Noah elbows me and mouths what the fuck?

I shrug. This is new. The teleprompter is stopped on the words “We must pray to our Heavenly Father for a prosperous…”

Those words don’t come from Dad’s mouth.

“The fallen of this world will seek to destroy us. The good people here—the heathens out there want you dead.”

Some voices of agreement rise from the packed house. The rest of them are silent, staring wide-eyed as my father preaches the end times.

“Terrorists, feminists, Jews, atheists, Muslims, illegal immigrants, socialists, Black Lives Matter, communists, baby-killers, the godless who are so depraved they won’t even say the words ‘Merry Christmas’ anymore, and even worse, transgenders who mutilate themselves and want to do the same to your children, the gays who prey on the weak—”
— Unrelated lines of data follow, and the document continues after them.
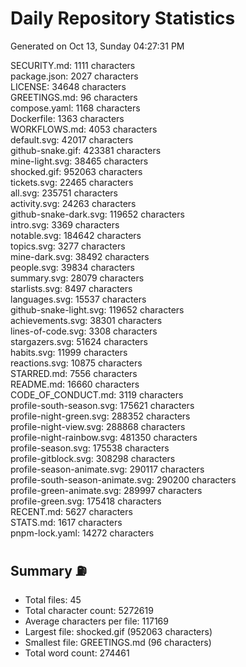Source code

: # Daily Repository Statistics 
Generated on Oct 13, Sunday 04:27:31 PM  

SECURITY.md: 1111 characters  
package.json: 2027 characters  
LICENSE: 34648 characters  
GREETINGS.md: 96 characters  
compose.yaml: 1168 characters  
Dockerfile: 1363 characters  
WORKFLOWS.md: 4053 characters  
default.svg: 42017 characters  
github-snake.gif: 423381 characters  
mine-light.svg: 38465 characters  
shocked.gif: 952063 characters  
tickets.svg: 22465 characters  
all.svg: 235751 characters  
activity.svg: 24263 characters  
github-snake-dark.svg: 119652 characters  
intro.svg: 3369 characters  
notable.svg: 184642 characters  
topics.svg: 3277 characters  
mine-dark.svg: 38492 characters  
people.svg: 39834 characters  
summary.svg: 28079 characters  
starlists.svg: 8497 characters  
languages.svg: 15537 characters  
github-snake-light.svg: 119652 characters  
achievements.svg: 38301 characters  
lines-of-code.svg: 3308 characters  
stargazers.svg: 51624 characters  
habits.svg: 11999 characters  
reactions.svg: 10875 characters  
STARRED.md: 7556 characters  
README.md: 16660 characters  
CODE_OF_CONDUCT.md: 3119 characters  
profile-south-season.svg: 175621 characters  
profile-night-green.svg: 288352 characters  
profile-night-view.svg: 288868 characters  
profile-night-rainbow.svg: 481350 characters  
profile-season.svg: 175538 characters  
profile-gitblock.svg: 308298 characters  
profile-season-animate.svg: 290117 characters  
profile-south-season-animate.svg: 290200 characters  
profile-green-animate.svg: 289997 characters  
profile-green.svg: 175418 characters  
RECENT.md: 5627 characters  
STATS.md: 1617 characters  
pnpm-lock.yaml: 14272 characters  

## Summary ⛽  
- Total files: 45  
- Total character count: 5272619  
- Average characters per file: 117169  
- Largest file: shocked.gif (952063 characters)  
- Smallest file: GREETINGS.md (96 characters)  
- Total word count: 274461  
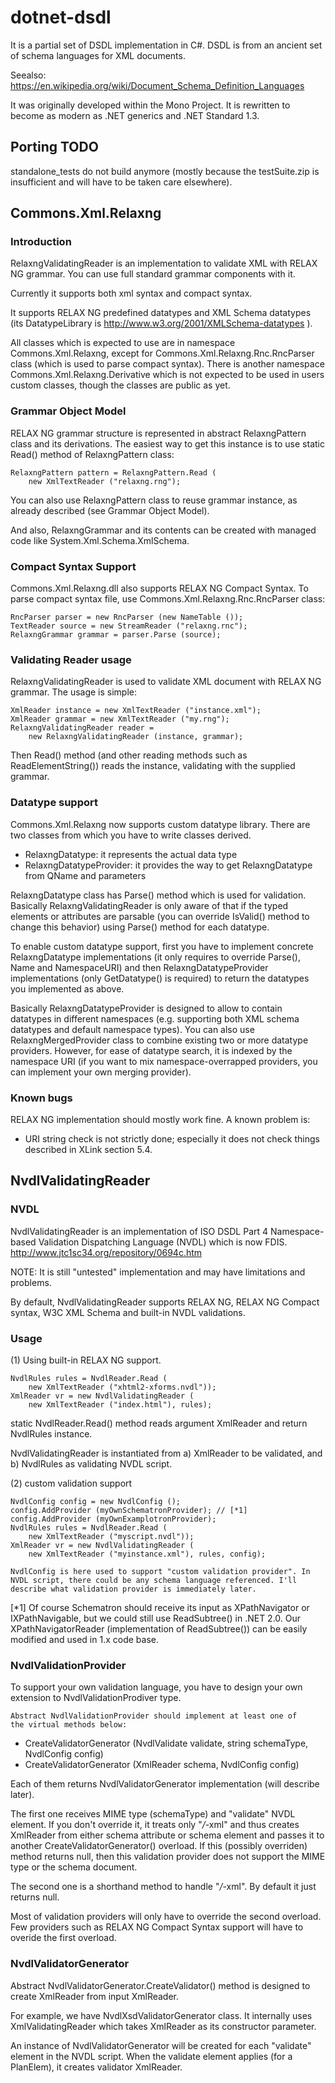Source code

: # dotnet-dsdl

It is a partial set of DSDL implementation in C#. DSDL is from an ancient set
of schema languages for XML documents.

Seealso: https://en.wikipedia.org/wiki/Document_Schema_Definition_Languages

It was originally developed within the Mono Project. It is rewritten to
become as modern as .NET generics and .NET Standard 1.3.

## Porting TODO

standalone_tests do not build anymore (mostly because the testSuite.zip is
insufficient and will have to be taken care elsewhere).

## Commons.Xml.Relaxng

### Introduction

RelaxngValidatingReader is an implementation to validate XML with RELAX NG
grammar. You can use full standard grammar components with it.

Currently it supports both xml syntax and compact syntax.

It supports RELAX NG predefined datatypes and XML Schema datatypes (its
DatatypeLibrary is http://www.w3.org/2001/XMLSchema-datatypes ).

All classes which is expected to use are in namespace Commons.Xml.Relaxng,
except for Commons.Xml.Relaxng.Rnc.RncParser class (which is used to parse
compact syntax).
There is another namespace Commons.Xml.Relaxng.Derivative which is not
expected to be used in users custom classes, though the classes are public
as yet.


### Grammar Object Model

RELAX NG grammar structure is represented in abstract RelaxngPattern class
and its derivations. The easiest way to get this instance is to use
static Read() method of RelaxngPattern class:

	RelaxngPattern pattern = RelaxngPattern.Read (
		new XmlTextReader ("relaxng.rng");

You can also use RelaxngPattern class to reuse grammar instance, as
already described (see Grammar Object Model).

And also, RelaxngGrammar and its contents can be created with managed code
like System.Xml.Schema.XmlSchema.


### Compact Syntax Support

Commons.Xml.Relaxng.dll also supports RELAX NG Compact Syntax. To parse
compact syntax file, use Commons.Xml.Relaxng.Rnc.RncParser class:

	RncParser parser = new RncParser (new NameTable ());
	TextReader source = new StreamReader ("relaxng.rnc");
	RelaxngGrammar grammar = parser.Parse (source);


### Validating Reader usage

RelaxngValidatingReader is used to validate XML document with RELAX NG
grammar. The usage is simple:

	XmlReader instance = new XmlTextReader ("instance.xml");
	XmlReader grammar = new XmlTextReader ("my.rng");
	RelaxngValidatingReader reader = 
		new RelaxngValidatingReader (instance, grammar);

Then Read() method (and other reading methods such as ReadElementString())
reads the instance, validating with the supplied grammar.


### Datatype support

Commons.Xml.Relaxng now supports custom datatype library. There are two 
classes from which you have to write classes derived.

* RelaxngDatatype: it represents the actual data type
* RelaxngDatatypeProvider: it provides the way to get RelaxngDatatype from QName and parameters

RelaxngDatatype class has Parse() method which is used for validation.
Basically RelaxngValidatingReader is only aware of that if the typed
elements or attributes are parsable (you can override IsValid() method
to change this behavior) using Parse() method for each datatype.

To enable custom datatype support, first you have to implement concrete
RelaxngDatatype implementations (it only requires to override Parse(), 
Name and NamespaceURI) and then RelaxngDatatypeProvider implementations
(only GetDatatype() is required) to return the datatypes you implemented
as above.

Basically RelaxngDatatypeProvider is designed to allow to contain 
datatypes in different namespaces (e.g. supporting both XML schema
datatypes and default namespace types). You can also use 
RelaxngMergedProvider class to combine existing two or more datatype
providers. However, for ease of datatype search, it is indexed by the
namespace URI (if you want to mix namespace-overrapped providers, you can
implement your own merging provider). 


### Known bugs

RELAX NG implementation should mostly work fine. A known problem is:

* URI string check is not strictly done; especially it does not check
  things described in XLink section 5.4.

## NvdlValidatingReader

### NVDL

NvdlValidatingReader is an implementation of ISO DSDL Part 4
Namespace-based Validation Dispatching Language (NVDL) which is
now FDIS.
http://www.jtc1sc34.org/repository/0694c.htm

NOTE: It is still "untested" implementation and may have limitations
and problems.

By default, NvdlValidatingReader supports RELAX NG, RELAX NG Compact
syntax, W3C XML Schema and built-in NVDL validations.

### Usage

(1) Using built-in RELAX NG support.

	NvdlRules rules = NvdlReader.Read (
		new XmlTextReader ("xhtml2-xforms.nvdl"));
	XmlReader vr = new NvdlValidatingReader (
		new XmlTextReader ("index.html"), rules);

static NvdlReader.Read() method reads argument XmlReader and return
NvdlRules instance.

NvdlValidatingReader is instantiated from a) XmlReader to be validated,
and b) NvdlRules as validating NVDL script.

(2) custom validation support

	NvdlConfig config = new NvdlConfig ();
	config.AddProvider (myOwnSchematronProvider); // [*1]
	config.AddProvider (myOwnExamplotronProvider);
	NvdlRules rules = NvdlReader.Read (
		new XmlTextReader ("myscript.nvdl"));
	XmlReader vr = new NvdlValidatingReader (
		new XmlTextReader ("myinstance.xml"), rules, config);

	NvdlConfig is here used to support "custom validation provider". In
	NVDL script, there could be any schema language referenced. I'll
	describe what validation provider is immediately later.

[*1] Of course Schematron should receive its input as XPathNavigator
or IXPathNavigable, but we could still use ReadSubtree() in .NET 2.0.
Our XPathNavigatorReader (implementation of ReadSubtree()) can be
easily modified and used in 1.x code base.

### NvdlValidationProvider

To support your own validation language, you have to design your
own extension to NvdlValidationProdiver type.

	Abstract NvdlValidationProvider should implement at least one of
	the virtual methods below:

* CreateValidatorGenerator (NvdlValidate validate,
	string schemaType,
	NvdlConfig config)
* CreateValidatorGenerator (XmlReader schema,
	NvdlConfig config)

Each of them returns NvdlValidatorGenerator implementation (will
describe later).

The first one receives MIME type (schemaType) and "validate" NVDL
element. If you don't override it, it treats only "*/*-xml" and thus
creates XmlReader from either schema attribute or schema element
and passes it to another CreateValidatorGenerator() overload.
If this (possibly overriden) method returns null, then this validation
provider does not support the MIME type or the schema document.

The second one is a shorthand method to handle "*/*-xml". By default
it just returns null.

Most of validation providers will only have to override the second
overload. Few providers such as RELAX NG Compact Syntax support will
have to overide the first overload.

### NvdlValidatorGenerator

Abstract NvdlValidatorGenerator.CreateValidator() method is designed
to create XmlReader from input XmlReader.

For example, we have NvdlXsdValidatorGenerator class. It internally
uses XmlValidatingReader which takes XmlReader as its constructor
parameter.

An instance of NvdlValidatorGenerator will be created for each 
"validate" element in the NVDL script. When the validate element
applies (for a PlanElem), it creates validator XmlReader.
More angry shouts echo in the sanctuary, and the hackles on my neck rise.

“All of these are forces of evil. Every single one of them wants to hurt us. To hurt you.” He points to the congregation. “Bobby Williams. Your daughter, Ivy. Right now, there are men out in the fallen world who covet her. Who look at her 15-year-old body and think lascivious thoughts.”

I stifle a dry laugh. My father has coveted Bobby’s daughter since she was twelve.

He points to another congregant. “Penny Barnes, you’re a widow raising three kids. How can a single mother possibly be able to fight off the demons of this world when she’s out there alone?”